» PROVIDED INFORMATION:
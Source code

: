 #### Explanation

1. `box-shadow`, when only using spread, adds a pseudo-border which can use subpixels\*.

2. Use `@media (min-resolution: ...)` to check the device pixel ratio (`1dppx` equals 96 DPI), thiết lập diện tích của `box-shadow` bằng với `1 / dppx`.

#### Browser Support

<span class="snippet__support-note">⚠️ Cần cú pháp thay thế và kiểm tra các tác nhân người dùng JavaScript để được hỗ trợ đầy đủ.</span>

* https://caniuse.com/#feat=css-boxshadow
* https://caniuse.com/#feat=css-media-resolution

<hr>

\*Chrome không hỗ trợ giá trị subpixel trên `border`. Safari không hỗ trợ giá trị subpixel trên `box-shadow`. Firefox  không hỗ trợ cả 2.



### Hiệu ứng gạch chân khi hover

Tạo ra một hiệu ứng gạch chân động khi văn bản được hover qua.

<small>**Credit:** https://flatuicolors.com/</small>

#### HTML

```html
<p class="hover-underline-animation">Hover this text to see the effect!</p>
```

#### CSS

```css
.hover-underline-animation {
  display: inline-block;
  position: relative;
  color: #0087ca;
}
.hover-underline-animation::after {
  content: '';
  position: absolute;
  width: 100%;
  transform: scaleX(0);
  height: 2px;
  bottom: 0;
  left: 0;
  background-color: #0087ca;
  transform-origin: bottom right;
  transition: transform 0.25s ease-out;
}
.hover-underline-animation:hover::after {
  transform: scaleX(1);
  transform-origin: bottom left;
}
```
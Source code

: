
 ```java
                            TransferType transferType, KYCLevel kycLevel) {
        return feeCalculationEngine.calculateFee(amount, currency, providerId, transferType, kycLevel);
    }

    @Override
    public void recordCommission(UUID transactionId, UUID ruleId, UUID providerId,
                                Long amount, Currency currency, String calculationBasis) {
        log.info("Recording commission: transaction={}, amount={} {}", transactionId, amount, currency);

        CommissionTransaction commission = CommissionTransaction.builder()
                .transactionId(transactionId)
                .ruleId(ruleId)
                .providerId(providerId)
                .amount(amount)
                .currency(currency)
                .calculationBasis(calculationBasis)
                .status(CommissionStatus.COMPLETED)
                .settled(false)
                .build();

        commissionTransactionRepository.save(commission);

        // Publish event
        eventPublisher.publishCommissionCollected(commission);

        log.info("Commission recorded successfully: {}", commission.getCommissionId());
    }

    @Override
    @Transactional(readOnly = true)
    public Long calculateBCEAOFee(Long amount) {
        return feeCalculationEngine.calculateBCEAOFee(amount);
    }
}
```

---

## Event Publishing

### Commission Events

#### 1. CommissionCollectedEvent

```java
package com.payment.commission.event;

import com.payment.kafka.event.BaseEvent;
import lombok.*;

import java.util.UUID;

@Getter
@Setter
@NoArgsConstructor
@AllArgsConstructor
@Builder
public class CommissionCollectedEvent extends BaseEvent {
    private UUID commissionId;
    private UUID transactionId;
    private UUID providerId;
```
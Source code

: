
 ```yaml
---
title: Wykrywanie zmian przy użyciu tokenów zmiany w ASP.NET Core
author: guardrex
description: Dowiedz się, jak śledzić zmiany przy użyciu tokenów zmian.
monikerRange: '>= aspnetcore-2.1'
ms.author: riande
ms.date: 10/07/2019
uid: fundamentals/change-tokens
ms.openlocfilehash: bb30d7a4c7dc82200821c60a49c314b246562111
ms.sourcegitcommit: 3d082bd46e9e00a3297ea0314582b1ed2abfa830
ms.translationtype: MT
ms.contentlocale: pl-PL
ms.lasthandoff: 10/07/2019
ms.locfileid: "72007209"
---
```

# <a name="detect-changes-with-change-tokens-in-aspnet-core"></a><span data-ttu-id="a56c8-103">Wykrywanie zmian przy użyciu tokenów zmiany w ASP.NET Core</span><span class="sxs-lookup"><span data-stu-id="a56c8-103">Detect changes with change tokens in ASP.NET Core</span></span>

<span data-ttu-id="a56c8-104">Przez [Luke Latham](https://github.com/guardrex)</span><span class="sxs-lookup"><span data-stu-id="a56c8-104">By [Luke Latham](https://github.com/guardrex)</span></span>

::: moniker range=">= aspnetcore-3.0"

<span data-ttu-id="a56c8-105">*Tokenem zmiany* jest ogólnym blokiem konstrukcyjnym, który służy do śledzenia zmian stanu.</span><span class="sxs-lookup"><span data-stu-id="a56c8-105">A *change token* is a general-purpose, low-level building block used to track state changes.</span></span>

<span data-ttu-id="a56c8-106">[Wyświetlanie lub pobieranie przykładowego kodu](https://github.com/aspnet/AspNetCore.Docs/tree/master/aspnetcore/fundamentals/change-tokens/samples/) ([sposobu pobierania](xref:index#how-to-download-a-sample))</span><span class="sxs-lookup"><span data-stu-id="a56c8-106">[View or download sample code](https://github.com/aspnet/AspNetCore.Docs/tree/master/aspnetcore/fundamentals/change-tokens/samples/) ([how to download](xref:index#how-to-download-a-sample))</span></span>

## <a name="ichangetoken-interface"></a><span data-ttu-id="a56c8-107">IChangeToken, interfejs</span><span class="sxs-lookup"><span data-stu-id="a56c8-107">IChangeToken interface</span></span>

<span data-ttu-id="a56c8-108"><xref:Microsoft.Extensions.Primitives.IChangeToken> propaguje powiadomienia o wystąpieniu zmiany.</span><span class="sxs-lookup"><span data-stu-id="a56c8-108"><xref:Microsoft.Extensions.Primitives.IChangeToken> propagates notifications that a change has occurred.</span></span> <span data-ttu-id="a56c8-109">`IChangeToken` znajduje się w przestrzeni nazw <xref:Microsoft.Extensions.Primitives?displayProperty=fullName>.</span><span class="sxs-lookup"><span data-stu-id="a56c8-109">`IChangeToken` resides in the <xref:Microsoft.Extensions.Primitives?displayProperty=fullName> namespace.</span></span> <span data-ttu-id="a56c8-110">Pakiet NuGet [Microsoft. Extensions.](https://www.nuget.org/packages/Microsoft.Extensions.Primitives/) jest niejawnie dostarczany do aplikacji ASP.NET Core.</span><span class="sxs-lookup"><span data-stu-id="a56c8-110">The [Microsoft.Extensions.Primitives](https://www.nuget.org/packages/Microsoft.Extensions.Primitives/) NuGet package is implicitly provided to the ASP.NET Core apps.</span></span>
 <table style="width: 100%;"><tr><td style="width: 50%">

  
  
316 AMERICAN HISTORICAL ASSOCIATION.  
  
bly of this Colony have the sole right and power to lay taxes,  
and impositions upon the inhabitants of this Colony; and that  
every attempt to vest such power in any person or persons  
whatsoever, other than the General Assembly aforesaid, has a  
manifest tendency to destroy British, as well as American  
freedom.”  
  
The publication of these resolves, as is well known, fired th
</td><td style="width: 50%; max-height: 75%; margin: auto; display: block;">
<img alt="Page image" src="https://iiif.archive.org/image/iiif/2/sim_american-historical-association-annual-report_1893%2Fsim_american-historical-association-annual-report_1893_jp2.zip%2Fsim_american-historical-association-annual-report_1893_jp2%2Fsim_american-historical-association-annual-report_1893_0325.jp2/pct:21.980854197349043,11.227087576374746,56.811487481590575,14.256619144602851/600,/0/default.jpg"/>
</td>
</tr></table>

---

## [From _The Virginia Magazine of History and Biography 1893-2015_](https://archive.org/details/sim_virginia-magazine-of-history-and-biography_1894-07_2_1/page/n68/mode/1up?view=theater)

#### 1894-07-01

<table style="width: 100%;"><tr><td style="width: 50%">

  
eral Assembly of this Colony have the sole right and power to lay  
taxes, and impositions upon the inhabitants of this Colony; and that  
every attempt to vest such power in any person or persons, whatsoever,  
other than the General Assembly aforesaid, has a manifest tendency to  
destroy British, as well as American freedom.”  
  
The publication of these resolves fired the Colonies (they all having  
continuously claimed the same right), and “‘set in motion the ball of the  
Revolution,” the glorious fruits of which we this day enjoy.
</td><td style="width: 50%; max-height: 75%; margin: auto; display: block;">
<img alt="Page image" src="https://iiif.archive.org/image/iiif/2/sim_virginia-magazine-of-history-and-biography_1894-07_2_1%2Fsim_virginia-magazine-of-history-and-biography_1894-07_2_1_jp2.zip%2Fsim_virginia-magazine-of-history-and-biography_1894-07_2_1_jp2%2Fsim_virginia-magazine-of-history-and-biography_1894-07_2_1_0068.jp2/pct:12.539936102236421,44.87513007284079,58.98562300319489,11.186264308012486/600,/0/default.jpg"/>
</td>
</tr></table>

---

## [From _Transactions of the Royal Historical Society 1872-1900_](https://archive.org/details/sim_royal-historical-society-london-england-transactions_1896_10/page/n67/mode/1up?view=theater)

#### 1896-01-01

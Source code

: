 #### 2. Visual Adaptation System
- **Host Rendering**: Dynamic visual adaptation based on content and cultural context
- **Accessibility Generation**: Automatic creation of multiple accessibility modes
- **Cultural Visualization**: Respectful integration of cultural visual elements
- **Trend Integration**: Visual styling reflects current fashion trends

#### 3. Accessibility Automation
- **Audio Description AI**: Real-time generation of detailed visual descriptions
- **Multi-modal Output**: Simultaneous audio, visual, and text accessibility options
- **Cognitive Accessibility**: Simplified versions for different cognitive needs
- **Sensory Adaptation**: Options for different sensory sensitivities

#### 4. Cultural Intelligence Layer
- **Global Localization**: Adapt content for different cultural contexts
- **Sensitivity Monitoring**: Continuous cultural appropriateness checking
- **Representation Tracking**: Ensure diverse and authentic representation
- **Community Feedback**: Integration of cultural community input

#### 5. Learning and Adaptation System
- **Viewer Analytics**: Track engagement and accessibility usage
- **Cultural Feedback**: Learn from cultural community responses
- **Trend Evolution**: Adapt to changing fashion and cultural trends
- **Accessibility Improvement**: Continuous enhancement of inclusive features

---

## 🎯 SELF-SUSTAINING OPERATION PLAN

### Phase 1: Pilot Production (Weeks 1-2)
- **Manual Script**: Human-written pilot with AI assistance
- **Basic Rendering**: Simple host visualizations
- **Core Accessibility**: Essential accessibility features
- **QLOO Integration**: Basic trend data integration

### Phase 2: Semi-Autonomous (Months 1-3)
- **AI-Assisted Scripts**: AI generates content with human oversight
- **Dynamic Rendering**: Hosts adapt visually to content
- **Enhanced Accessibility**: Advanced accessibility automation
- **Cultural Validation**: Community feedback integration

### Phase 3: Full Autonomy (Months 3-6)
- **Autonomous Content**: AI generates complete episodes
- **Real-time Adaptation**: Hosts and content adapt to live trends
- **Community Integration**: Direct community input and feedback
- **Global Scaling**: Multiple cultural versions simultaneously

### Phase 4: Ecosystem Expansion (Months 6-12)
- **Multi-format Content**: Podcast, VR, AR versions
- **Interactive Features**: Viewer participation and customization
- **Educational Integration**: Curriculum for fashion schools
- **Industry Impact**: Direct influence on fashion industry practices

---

» PROBLEM REQUIREMENTS: Every line with "Real" in it should be copied from the entries above.

» ANSWER BELOW:
- **Audio Description AI**: Real-time generation of detailed visual descriptions
- **Real-time Adaptation**: Hosts and content adapt to live trends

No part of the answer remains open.